**What you should do**
Search the data below, and report every line in which "dashboards" occurs.

_ _ _ _

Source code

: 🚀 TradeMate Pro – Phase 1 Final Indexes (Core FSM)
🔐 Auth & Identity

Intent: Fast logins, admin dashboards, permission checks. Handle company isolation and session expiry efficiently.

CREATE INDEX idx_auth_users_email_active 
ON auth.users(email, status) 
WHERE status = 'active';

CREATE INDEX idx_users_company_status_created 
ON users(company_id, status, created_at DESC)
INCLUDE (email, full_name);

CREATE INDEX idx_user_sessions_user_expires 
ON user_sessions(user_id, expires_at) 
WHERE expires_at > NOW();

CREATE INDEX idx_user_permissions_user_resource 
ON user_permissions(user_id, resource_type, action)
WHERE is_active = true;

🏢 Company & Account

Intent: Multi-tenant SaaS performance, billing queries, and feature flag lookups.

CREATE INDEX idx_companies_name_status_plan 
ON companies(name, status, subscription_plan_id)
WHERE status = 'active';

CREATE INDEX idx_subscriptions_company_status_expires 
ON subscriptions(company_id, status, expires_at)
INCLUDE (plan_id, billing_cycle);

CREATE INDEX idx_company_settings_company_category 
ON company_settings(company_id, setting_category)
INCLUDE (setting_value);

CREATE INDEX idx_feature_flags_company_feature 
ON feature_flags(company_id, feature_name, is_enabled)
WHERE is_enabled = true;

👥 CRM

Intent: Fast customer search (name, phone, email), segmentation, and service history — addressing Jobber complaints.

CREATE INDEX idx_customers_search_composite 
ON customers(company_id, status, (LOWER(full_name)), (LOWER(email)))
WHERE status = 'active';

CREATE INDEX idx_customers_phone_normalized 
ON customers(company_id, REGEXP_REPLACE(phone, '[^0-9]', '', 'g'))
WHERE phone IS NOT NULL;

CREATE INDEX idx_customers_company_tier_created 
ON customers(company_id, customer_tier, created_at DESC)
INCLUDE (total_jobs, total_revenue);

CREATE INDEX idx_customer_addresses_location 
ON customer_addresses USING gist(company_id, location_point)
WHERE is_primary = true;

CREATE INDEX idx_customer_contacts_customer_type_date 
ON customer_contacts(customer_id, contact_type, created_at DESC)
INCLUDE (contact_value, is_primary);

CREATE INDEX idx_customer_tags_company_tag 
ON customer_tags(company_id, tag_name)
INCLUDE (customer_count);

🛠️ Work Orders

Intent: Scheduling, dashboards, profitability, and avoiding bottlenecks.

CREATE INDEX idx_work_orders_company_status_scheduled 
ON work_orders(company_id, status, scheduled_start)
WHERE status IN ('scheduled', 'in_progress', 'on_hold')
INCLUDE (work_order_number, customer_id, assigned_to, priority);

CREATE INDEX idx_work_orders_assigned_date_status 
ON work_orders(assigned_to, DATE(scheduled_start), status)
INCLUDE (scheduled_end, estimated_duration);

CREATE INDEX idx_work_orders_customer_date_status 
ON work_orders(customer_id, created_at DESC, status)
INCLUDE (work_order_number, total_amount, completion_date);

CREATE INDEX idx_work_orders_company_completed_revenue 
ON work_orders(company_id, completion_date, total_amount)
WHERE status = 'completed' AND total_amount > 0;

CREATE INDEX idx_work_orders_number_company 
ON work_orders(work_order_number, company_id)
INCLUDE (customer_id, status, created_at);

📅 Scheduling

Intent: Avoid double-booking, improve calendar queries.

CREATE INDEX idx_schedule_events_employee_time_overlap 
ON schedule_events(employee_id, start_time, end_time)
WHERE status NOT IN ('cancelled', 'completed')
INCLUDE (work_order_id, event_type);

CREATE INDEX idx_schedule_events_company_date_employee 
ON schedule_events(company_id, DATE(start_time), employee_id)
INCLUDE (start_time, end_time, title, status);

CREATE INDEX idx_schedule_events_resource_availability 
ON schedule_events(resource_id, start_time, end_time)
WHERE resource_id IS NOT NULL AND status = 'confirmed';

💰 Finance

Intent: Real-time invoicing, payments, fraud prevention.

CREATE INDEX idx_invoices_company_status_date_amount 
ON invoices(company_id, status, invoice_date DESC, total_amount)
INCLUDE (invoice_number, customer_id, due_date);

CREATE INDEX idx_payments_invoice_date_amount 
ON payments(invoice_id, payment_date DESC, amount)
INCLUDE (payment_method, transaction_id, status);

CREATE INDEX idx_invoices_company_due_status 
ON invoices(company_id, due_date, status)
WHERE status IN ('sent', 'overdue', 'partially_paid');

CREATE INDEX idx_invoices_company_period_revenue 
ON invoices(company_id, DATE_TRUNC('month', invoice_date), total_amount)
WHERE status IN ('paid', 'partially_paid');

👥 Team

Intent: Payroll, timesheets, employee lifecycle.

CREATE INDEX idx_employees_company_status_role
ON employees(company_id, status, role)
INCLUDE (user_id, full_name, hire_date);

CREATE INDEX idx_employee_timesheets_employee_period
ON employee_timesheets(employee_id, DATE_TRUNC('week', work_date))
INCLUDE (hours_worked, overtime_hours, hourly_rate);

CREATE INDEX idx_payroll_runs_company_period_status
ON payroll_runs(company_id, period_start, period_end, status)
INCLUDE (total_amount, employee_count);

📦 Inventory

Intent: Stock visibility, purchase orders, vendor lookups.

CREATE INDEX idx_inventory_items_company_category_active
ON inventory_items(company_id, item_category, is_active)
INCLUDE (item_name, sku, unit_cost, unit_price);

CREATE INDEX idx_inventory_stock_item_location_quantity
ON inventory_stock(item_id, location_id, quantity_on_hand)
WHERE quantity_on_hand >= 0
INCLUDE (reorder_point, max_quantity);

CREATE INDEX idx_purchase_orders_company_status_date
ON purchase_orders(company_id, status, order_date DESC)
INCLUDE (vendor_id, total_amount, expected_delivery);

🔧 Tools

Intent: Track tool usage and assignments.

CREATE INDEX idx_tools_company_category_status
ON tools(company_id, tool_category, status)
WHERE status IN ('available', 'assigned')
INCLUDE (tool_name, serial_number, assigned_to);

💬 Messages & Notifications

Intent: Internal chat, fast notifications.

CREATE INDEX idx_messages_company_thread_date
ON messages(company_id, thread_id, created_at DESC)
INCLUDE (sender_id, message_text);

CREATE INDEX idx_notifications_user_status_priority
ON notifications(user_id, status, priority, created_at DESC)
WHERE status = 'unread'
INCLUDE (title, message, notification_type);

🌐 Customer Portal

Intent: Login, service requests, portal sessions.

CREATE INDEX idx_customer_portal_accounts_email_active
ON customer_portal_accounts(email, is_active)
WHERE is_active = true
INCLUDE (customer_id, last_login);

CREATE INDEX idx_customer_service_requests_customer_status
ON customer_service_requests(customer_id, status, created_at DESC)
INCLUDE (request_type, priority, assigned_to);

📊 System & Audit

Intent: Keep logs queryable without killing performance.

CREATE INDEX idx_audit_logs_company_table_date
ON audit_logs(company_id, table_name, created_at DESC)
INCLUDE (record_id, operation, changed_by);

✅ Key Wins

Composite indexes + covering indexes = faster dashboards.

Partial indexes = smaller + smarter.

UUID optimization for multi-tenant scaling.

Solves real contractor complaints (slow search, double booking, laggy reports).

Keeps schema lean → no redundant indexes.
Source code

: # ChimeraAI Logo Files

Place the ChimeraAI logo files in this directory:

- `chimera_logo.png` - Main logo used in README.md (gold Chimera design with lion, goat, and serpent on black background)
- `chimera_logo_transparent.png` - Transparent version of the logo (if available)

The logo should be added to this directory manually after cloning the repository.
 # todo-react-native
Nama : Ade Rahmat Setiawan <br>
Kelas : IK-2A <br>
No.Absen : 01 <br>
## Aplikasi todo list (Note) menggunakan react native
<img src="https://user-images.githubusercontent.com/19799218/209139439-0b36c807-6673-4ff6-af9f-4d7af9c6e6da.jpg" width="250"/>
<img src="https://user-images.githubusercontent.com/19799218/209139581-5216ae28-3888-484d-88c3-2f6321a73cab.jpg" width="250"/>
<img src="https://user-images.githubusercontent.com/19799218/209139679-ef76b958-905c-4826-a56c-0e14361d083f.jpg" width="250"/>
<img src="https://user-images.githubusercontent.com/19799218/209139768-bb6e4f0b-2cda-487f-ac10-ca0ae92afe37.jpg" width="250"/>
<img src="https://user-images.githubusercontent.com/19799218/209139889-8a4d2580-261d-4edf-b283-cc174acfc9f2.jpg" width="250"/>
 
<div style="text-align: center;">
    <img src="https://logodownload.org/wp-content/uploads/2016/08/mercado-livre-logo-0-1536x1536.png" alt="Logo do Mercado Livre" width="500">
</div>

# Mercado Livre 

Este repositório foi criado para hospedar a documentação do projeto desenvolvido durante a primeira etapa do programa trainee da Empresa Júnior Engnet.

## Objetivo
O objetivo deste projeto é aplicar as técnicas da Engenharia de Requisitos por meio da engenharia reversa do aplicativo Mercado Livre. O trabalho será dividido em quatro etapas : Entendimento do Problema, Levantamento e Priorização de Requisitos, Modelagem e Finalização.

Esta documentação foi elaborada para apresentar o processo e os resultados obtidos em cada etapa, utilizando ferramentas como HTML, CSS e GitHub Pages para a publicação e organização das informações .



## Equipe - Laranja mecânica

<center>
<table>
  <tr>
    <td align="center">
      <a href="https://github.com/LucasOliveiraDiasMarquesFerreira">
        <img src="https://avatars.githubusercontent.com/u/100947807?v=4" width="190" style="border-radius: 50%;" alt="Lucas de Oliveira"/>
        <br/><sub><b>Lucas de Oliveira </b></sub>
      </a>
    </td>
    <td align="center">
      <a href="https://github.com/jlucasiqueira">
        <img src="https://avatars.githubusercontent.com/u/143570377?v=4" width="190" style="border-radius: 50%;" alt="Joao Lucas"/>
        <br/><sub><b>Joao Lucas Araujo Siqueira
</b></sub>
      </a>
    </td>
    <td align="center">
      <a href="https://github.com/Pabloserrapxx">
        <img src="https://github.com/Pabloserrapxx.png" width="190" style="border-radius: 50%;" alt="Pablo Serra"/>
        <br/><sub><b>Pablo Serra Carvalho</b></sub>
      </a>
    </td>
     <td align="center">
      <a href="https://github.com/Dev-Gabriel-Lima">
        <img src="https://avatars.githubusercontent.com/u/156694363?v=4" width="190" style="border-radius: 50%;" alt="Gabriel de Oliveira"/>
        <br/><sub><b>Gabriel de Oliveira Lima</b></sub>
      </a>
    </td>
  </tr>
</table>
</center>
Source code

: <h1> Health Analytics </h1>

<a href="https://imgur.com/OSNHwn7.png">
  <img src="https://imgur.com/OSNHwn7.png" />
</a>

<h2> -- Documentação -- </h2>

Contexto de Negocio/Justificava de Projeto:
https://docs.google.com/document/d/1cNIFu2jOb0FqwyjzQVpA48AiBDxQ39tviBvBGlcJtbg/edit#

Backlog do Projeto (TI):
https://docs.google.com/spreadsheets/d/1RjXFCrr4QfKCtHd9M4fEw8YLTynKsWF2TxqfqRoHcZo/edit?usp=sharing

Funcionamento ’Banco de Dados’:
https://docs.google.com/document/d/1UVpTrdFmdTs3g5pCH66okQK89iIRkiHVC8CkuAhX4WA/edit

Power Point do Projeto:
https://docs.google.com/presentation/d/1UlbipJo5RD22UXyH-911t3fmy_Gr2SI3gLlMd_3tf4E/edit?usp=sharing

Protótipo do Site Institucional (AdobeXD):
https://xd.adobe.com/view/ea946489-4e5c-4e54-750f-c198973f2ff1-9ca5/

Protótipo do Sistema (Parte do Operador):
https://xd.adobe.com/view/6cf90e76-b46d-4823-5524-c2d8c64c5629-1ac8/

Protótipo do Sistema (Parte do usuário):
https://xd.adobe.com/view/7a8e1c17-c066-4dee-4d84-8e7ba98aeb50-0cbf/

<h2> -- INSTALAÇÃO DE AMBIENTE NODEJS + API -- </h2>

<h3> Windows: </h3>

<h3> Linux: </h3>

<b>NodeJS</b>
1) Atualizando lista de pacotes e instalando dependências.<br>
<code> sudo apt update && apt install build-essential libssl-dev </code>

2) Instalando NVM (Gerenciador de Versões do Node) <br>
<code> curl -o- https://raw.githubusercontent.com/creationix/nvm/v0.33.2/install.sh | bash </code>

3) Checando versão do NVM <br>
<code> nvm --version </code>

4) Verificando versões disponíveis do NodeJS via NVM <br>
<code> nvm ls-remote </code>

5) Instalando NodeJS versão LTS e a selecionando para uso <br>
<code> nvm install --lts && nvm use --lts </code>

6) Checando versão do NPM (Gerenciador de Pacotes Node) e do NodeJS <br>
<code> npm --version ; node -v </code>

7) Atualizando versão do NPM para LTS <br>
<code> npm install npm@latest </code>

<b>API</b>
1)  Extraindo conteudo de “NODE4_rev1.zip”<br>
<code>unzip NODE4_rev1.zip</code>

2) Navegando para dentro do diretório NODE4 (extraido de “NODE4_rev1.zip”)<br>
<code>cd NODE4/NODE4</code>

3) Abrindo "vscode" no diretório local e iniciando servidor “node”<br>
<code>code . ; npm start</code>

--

_ _ _ _

**Solution**
Intent: Fast logins, admin dashboards, permission checks. Handle company isolation and session expiry efficiently.
Intent: Scheduling, dashboards, profitability, and avoiding bottlenecks.
Composite indexes + covering indexes = faster dashboards.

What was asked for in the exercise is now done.